---
# Parsing CSV And Excel Files

---

## CSV And Excel Files - Structured Data

---

In [6]:
import pandas as pd
import os

In [2]:
os.makedirs("data/structured_files", exist_ok=True)

In [5]:
# Create sample data
data = {
    'Product': ['Laptop', 'Mouse', 'Keyboard', 'Monitor', 'Webcam'],
    'Category': ['Electronics', 'Accessories', 'Accessories', 'Electronics', 'Electronics'],
    'Price': [999.99, 29.99, 79.99, 299.99, 89.99],
    'Stock': [50, 200, 150, 75, 100],
    'Description': [
        'High-performance laptop with 16GB RAM and 512GB SSD',
        'Wireless optical mouse with ergonomic design',
        'Mechanical keyboard with RGB backlighting',
        '27-inch 4K monitor with HDR support',
        '1080p webcam with noise cancellation'
    ]
}
data

{'Product': ['Laptop', 'Mouse', 'Keyboard', 'Monitor', 'Webcam'],
 'Category': ['Electronics',
  'Accessories',
  'Accessories',
  'Electronics',
  'Electronics'],
 'Price': [999.99, 29.99, 79.99, 299.99, 89.99],
 'Stock': [50, 200, 150, 75, 100],
 'Description': ['High-performance laptop with 16GB RAM and 512GB SSD',
  'Wireless optical mouse with ergonomic design',
  'Mechanical keyboard with RGB backlighting',
  '27-inch 4K monitor with HDR support',
  '1080p webcam with noise cancellation']}

In [None]:
# Panda's DataFrame

df = pd.DataFrame(data)
df

Unnamed: 0,Product,Category,Price,Stock,Description
0,Laptop,Electronics,999.99,50,High-performance laptop with 16GB RAM and 512G...
1,Mouse,Accessories,29.99,200,Wireless optical mouse with ergonomic design
2,Keyboard,Accessories,79.99,150,Mechanical keyboard with RGB backlighting
3,Monitor,Electronics,299.99,75,27-inch 4K monitor with HDR support
4,Webcam,Electronics,89.99,100,1080p webcam with noise cancellation


In [8]:
# Save dataframe as CSV file

df.to_csv('data/structured_files/products.csv', index=False)

In [10]:
# Save as Excel with multiple sheets

with pd.ExcelWriter('data/structured_files/inventory.xlsx') as writer:
    df.to_excel(writer, sheet_name='Prodcut', index=False)

    # Add another sheet
    summary_date = {
        'Category': ['Electronics', 'Accessories'],
        'Total_Items': [3, 2],
        'Total_Value': [1389.97, 109.98]
    }
    pd.DataFrame(summary_date).to_excel(writer, sheet_name="Summary", index=False)

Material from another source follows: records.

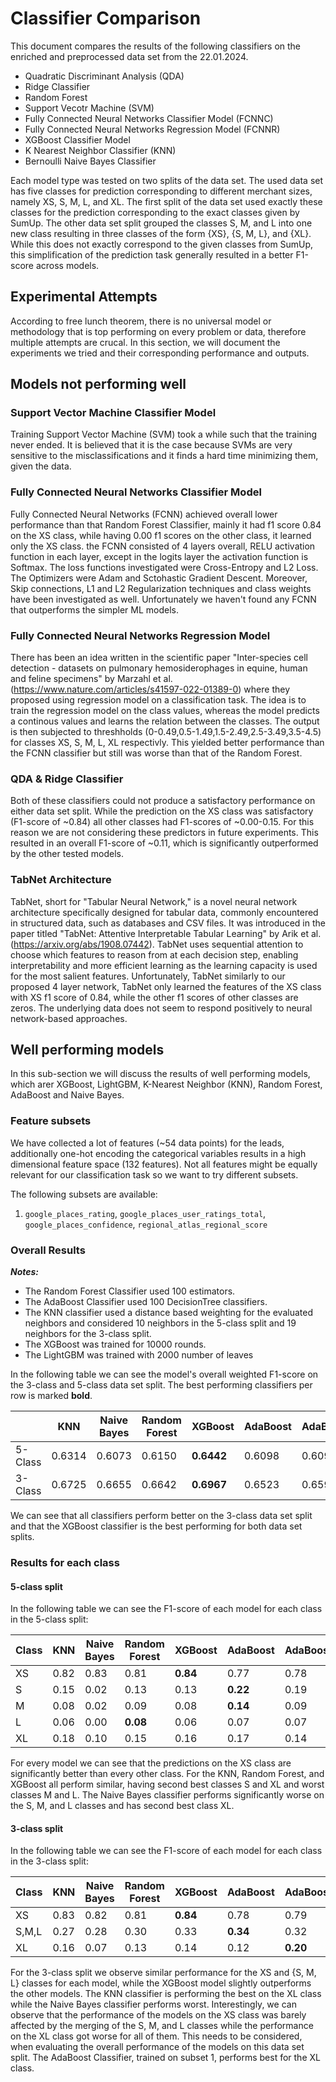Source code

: <!--
SPDX-License-Identifier: MIT
SPDX-FileCopyrightText: 2024 Felix Zailskas <felixzailskas@gmail.com>
SPDX-FileCopyrightText: 2024 Ahmed Sheta <ahmed.sheta@fau.de>
-->

# Classifier Comparison

This document compares the results of the following classifiers on the enriched and
preprocessed data set from the 22.01.2024.

- Quadratic Discriminant Analysis (QDA)
- Ridge Classifier
- Random Forest
- Support Vecotr Machine (SVM)
- Fully Connected Neural Networks Classifier Model (FCNNC)
- Fully Connected Neural Networks Regression Model (FCNNR)
- XGBoost Classifier Model
- K Nearest Neighbor Classifier (KNN)
- Bernoulli Naive Bayes Classifier

Each model type was tested on two splits of the data set. The used data set has five
classes for prediction corresponding to different merchant sizes, namely XS, S, M, L, and XL.
The first split of the data set used exactly these classes for the prediction corresponding
to the exact classes given by SumUp. The other data set split grouped the classes S, M, and L
into one new class resulting in three classes of the form {XS}, {S, M, L}, and {XL}. While
this does not exactly correspond to the given classes from SumUp, this simplification of
the prediction task generally resulted in a better F1-score across models.

## Experimental Attempts

According to free lunch theorem, there is no universal model or methodology that is top performing on every problem or data, therefore multiple attempts are crucal. In this section, we will document the experiments we tried and their corresponding performance and outputs.

## Models not performing well

### Support Vector Machine Classifier Model

Training Support Vector Machine (SVM) took a while such that the training never ended. It is believed that it is the case because SVMs are very sensitive to the misclassifications and it finds a hard time minimizing them, given the data.

### Fully Connected Neural Networks Classifier Model

Fully Connected Neural Networks (FCNN) achieved overall lower performance than that Random Forest Classifier, mainly it had f1 score 0.84 on the XS class, while having 0.00 f1 scores on the other class, it learned only the XS class. the FCNN consisted of 4 layers overall, RELU activation function in each layer, except in the logits layer the activation function is Softmax. The loss functions investigated were Cross-Entropy and L2 Loss. The Optimizers were Adam and Sctohastic Gradient Descent. Moreover, Skip connections, L1 and L2 Regularization techniques and class weights have been investigated as well. Unfortunately we haven't found any FCNN that outperforms the simpler ML models.

### Fully Connected Neural Networks Regression Model

There has been an idea written in the scientific paper "Inter-species cell detection -
datasets on pulmonary hemosiderophages in equine, human and feline specimens" by Marzahl et al. (https://www.nature.com/articles/s41597-022-01389-0) where they proposed using regression model on a classification task. The idea is to train the regression model on the class values, whereas the model predicts a continous values and learns the relation between the classes. The output is then subjected to threshholds (0-0.49,0.5-1.49,1.5-2.49,2.5-3.49,3.5-4.5) for classes XS, S, M, L, XL respectivly. This yielded better performance than the FCNN classifier but still was worse than that of the Random Forest.

### QDA & Ridge Classifier

Both of these classifiers could not produce a satisfactory performance on either data set
split. While the prediction on the XS class was satisfactory (F1-score of ~0.84) all other
classes had F1-scores of ~0.00-0.15. For this reason we are not considering these predictors
in future experiments. This resulted in an overall F1-score of ~0.11, which is significantly
outperformed by the other tested models.

### TabNet Architecture

TabNet, short for "Tabular Neural Network," is a novel neural network architecture specifically designed for tabular data, commonly encountered in structured data, such as databases and CSV files. It was introduced in the paper titled "TabNet: Attentive Interpretable Tabular Learning" by Arik et al. (https://arxiv.org/abs/1908.07442). TabNet uses sequential attention to choose which features to reason from at each decision step, enabling interpretability and more efficient learning as the learning capacity is used for the most salient features. Unfortunately, TabNet similarly to our proposed 4 layer network, TabNet only learned the features of the XS class with XS f1 score of 0.84, while the other f1 scores of other classes are zeros. The underlying data does not seem to respond positively to neural network-based approaches.

## Well performing models

In this sub-section we will discuss the results of well performing models, which arer XGBoost, LightGBM, K-Nearest Neighbor (KNN), Random Forest, AdaBoost and Naive Bayes.

### Feature subsets

We have collected a lot of features (~54 data points) for the leads, additionally one-hot encoding the categorical variables
results in a high dimensional feature space (132 features). Not all features might be equally relevant for our classification task
so we want to try different subsets.

The following subsets are available:

1. `google_places_rating`, `google_places_user_ratings_total`, `google_places_confidence`, `regional_atlas_regional_score`

### Overall Results

**_Notes:_**

- The Random Forest Classifier used 100 estimators.
- The AdaBoost Classifier used 100 DecisionTree classifiers.
- The KNN classifier used a distance based weighting for the evaluated neighbors and considered 10 neighbors in the 5-class split and 19 neighbors for the 3-class split.
- The XGBoost was trained for 10000 rounds.
- The LightGBM was trained with 2000 number of leaves

In the following table we can see the model's overall weighted F1-score on the 3-class and
5-class data set split. The best performing classifiers per row is marked **bold**.

|         | KNN    | Naive Bayes | Random Forest | XGBoost    | AdaBoost | AdaBoost(subset=1) | LightGBM |
| ------- | ------ | ----------- | ------------- | ---------- | -------- | ------------------ | -------- |
| 5-Class | 0.6314 | 0.6073      | 0.6150        | **0.6442** | 0.6098   | 0.6090             | 0.6405   |
| 3-Class | 0.6725 | 0.6655      | 0.6642        | **0.6967** | 0.6523   | 0.6591             | 0.6956   |

We can see that all classifiers perform better on the 3-class data set split and that the XGBoost classifier is the best performing for both data set splits.

### Results for each class

#### 5-class split

In the following table we can see the F1-score of each model for each class in the 5-class split:

| Class | KNN  | Naive Bayes | Random Forest | XGBoost  | AdaBoost | AdaBoost(subset=1) | LightGBM |
| ----- | ---- | ----------- | ------------- | -------- | -------- | ------------------ | -------- |
| XS    | 0.82 | 0.83        | 0.81          | **0.84** | 0.77     | 0.78               | 0.83     |
| S     | 0.15 | 0.02        | 0.13          | 0.13     | **0.22** | 0.19               | 0.14     |
| M     | 0.08 | 0.02        | 0.09          | 0.08     | **0.14** | 0.09               | 0.09     |
| L     | 0.06 | 0.00        | **0.08**      | 0.06     | 0.07     | 0.07               | 0.05     |
| XL    | 0.18 | 0.10        | 0.15          | 0.16     | 0.17     | 0.14               | **0.21** |

For every model we can see that the predictions on the XS class are significantly better than every other class. For the KNN, Random Forest, and XGBoost all perform similar, having second best classes S and XL and worst classes M and L. The Naive Bayes classifier performs significantly worse on the S, M, and L classes and has second best class XL.

#### 3-class split

In the following table we can see the F1-score of each model for each class in the 3-class split:

| Class | KNN  | Naive Bayes | Random Forest | XGBoost  | AdaBoost | AdaBoost(subset=1) | LightGBM |
| ----- | ---- | ----------- | ------------- | -------- | -------- | ------------------ | -------- |
| XS    | 0.83 | 0.82        | 0.81          | **0.84** | 0.78     | 0.79               | 0.83     |
| S,M,L | 0.27 | 0.28        | 0.30          | 0.33     | **0.34** | 0.32               | **0.34** |
| XL    | 0.16 | 0.07        | 0.13          | 0.14     | 0.12     | **0.20**           | 0.19     |

For the 3-class split we observe similar performance for the XS and {S, M, L} classes for each model, while the XGBoost model slightly outperforms the other models. The KNN classifier is performing the best on the XL class while the Naive Bayes classifier performs worst. Interestingly, we can observe that the performance of the models on the XS class was barely affected by the merging of the S, M, and L classes while the performance on the XL class got worse for all of them. This needs to be considered, when evaluating the overall performance of the models on this data set split.
The AdaBoost Classifier, trained on subset 1, performs best for the XL class.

## CSV Processing `Click Here` 👉 [CSV](https://python.langchain.com/docs/integrations/document_loaders/csv/)
### `Click Here` 👉 [CSVLoader](https://python.langchain.com/api_reference/community/document_loaders/langchain_community.document_loaders.csv_loader.CSVLoader.html)

In [11]:
from langchain_community.document_loaders import CSVLoader

### Method 1: CSVLoader - Each row becomes a document


In [18]:
from langchain_community.document_loaders import CSVLoader

print("1️⃣ CSVLoader - Row-based Documents")

csv_loader = CSVLoader(
    file_path='data/structured_files/products.csv',
    encoding='utf-8',
    csv_args={
        'delimiter': ',',
        'quotechar': '"'
    }
)

csv_docs = csv_loader.load()
print(csv_docs)
print(f"Loaded {len(csv_docs)} documents (one per row)")
print("\nFirst document")
print(f"Content: {csv_docs[0].page_content}")
print(f"Metadata: {csv_docs[0].metadata}")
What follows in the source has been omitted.